> [Work item] Answer with one number: the count of lines in the listing below that hold the word "click".

******

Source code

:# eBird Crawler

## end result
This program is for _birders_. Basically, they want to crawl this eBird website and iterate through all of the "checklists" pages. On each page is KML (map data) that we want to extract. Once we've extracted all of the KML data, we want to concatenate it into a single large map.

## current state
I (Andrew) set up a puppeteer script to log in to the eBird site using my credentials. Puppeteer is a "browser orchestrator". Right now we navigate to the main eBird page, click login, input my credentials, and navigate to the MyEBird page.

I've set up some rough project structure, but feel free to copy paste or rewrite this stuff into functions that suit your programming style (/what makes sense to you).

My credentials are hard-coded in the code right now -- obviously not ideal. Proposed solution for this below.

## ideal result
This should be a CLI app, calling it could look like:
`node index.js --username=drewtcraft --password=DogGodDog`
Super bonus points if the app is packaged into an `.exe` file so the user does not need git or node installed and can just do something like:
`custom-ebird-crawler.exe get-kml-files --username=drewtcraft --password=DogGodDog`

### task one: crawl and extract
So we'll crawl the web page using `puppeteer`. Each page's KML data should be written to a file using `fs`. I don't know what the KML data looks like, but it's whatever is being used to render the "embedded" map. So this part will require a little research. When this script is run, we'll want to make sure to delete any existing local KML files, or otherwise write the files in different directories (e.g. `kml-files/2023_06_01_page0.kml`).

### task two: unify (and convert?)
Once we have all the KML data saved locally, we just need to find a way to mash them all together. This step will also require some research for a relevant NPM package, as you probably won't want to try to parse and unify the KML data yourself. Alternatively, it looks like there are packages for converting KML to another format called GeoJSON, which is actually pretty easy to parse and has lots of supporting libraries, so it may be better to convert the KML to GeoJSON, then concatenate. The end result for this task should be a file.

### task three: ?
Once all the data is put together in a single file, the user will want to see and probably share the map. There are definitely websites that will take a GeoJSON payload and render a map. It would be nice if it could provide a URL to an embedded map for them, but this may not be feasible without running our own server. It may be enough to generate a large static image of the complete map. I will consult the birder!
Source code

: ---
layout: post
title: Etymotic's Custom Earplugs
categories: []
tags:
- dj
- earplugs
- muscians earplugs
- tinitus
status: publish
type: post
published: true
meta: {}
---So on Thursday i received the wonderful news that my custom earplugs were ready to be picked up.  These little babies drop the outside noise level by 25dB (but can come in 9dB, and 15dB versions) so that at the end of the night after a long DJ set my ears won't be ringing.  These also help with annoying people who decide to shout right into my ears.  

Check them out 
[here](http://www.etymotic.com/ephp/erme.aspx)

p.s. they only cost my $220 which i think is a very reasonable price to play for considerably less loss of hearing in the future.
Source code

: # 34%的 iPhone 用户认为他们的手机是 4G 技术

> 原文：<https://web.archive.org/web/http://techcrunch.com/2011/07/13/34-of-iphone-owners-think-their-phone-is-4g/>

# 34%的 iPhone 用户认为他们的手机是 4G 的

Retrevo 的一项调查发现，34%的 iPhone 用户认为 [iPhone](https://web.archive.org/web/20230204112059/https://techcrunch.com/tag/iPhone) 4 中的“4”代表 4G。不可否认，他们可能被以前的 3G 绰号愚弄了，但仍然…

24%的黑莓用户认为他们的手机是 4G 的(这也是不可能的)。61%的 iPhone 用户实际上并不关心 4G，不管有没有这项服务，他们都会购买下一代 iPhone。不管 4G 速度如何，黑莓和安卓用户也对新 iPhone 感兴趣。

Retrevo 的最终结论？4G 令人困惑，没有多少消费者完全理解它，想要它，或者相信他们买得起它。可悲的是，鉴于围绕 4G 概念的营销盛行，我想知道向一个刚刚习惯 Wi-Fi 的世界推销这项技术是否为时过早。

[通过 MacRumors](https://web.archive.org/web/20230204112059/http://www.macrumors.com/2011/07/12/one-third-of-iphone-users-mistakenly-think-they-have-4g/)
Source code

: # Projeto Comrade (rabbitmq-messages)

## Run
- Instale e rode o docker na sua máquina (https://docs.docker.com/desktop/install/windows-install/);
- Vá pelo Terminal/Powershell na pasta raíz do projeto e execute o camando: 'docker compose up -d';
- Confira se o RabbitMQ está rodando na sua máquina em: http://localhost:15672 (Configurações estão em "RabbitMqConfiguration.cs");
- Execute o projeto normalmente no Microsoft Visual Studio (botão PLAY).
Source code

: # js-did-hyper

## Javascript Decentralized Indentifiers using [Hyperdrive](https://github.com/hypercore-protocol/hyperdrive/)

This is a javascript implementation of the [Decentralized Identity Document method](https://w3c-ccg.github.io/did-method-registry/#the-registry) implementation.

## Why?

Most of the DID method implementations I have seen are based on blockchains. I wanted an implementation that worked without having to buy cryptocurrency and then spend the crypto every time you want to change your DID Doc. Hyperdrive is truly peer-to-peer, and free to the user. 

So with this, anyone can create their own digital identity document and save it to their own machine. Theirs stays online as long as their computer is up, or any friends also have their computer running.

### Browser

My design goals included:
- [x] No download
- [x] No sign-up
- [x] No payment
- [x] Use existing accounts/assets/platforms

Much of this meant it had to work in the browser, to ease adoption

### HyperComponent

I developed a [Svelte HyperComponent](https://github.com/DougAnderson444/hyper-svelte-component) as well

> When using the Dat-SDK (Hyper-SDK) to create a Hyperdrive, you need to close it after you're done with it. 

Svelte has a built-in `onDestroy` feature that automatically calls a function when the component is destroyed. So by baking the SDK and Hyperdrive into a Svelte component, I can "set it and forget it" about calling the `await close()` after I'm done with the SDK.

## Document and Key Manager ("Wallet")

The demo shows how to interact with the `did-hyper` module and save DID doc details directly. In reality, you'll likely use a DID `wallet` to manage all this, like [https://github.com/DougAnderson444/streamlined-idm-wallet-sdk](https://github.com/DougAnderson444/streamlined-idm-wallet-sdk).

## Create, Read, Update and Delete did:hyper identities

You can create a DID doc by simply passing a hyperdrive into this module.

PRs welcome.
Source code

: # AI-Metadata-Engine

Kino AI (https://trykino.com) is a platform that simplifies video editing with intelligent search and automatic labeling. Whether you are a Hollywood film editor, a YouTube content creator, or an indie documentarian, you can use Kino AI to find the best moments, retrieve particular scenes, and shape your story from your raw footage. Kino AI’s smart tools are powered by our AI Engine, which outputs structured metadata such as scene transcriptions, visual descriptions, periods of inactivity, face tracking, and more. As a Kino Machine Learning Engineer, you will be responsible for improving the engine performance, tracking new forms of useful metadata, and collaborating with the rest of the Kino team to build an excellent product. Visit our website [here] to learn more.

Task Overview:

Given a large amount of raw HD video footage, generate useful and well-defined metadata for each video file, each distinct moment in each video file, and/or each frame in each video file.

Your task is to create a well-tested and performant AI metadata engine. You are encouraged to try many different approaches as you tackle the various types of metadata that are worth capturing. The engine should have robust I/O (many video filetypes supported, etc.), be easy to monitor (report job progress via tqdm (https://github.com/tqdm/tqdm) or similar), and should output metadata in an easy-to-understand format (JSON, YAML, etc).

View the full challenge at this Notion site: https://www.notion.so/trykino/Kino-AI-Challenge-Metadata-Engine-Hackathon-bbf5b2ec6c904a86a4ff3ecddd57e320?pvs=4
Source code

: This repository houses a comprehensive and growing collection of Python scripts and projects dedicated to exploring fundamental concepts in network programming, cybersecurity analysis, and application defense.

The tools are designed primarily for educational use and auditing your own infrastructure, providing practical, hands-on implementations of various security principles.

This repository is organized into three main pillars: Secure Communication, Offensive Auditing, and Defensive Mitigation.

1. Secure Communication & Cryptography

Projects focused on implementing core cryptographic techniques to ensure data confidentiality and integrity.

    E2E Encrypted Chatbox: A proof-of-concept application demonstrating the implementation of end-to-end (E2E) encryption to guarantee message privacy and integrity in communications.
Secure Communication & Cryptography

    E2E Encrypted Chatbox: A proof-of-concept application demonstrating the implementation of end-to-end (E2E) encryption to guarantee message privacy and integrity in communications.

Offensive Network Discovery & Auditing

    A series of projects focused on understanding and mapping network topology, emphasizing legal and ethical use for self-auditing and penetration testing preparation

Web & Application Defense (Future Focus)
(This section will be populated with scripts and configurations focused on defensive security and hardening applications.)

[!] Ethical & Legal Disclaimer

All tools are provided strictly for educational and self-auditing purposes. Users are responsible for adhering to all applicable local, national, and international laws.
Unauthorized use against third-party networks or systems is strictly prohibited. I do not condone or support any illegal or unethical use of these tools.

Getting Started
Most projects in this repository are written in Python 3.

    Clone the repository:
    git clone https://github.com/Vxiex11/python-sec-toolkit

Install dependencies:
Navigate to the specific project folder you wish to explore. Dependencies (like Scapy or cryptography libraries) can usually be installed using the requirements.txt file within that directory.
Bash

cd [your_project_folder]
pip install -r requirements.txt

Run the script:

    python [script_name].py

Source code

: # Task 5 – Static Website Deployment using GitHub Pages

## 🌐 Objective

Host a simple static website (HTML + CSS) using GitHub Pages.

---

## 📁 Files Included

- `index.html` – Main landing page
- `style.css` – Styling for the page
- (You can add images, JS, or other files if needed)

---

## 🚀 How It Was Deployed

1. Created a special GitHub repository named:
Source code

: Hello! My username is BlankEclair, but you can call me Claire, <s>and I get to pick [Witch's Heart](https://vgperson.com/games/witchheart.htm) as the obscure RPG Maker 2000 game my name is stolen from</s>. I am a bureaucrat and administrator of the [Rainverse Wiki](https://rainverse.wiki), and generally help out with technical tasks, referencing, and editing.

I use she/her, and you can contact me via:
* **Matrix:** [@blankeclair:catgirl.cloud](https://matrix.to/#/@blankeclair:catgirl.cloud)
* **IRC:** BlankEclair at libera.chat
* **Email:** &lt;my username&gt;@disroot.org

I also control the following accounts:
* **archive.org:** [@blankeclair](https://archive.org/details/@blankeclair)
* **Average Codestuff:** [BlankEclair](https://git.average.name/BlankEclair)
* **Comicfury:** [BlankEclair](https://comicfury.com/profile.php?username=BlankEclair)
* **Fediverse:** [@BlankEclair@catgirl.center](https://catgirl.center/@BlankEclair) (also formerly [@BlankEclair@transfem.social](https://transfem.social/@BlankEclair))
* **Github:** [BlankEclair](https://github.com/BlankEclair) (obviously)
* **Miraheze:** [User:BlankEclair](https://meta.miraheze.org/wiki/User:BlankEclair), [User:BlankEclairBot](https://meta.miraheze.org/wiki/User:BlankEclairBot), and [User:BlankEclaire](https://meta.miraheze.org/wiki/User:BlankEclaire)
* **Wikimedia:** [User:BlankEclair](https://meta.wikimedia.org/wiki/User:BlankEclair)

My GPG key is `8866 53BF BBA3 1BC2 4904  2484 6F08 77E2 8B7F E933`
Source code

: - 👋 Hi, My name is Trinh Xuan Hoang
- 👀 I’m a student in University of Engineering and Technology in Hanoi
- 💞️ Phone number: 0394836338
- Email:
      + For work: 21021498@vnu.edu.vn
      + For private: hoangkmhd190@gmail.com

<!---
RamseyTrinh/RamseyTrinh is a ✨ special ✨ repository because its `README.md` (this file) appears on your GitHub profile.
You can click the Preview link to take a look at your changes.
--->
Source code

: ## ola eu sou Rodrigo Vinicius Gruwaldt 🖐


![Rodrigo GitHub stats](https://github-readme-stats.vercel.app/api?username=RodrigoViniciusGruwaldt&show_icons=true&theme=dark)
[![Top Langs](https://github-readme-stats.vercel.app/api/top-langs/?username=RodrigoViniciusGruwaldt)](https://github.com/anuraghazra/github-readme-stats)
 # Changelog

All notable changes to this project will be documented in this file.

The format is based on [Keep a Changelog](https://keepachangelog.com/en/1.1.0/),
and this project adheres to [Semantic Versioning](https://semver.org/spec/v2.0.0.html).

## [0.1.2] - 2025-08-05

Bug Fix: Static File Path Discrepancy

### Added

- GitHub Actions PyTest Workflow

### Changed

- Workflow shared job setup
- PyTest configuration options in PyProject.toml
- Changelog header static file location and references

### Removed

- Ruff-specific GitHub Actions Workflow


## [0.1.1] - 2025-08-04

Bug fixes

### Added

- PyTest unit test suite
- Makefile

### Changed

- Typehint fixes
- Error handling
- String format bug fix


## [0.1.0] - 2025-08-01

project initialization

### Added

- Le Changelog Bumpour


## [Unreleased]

******

> [Exercise output] 2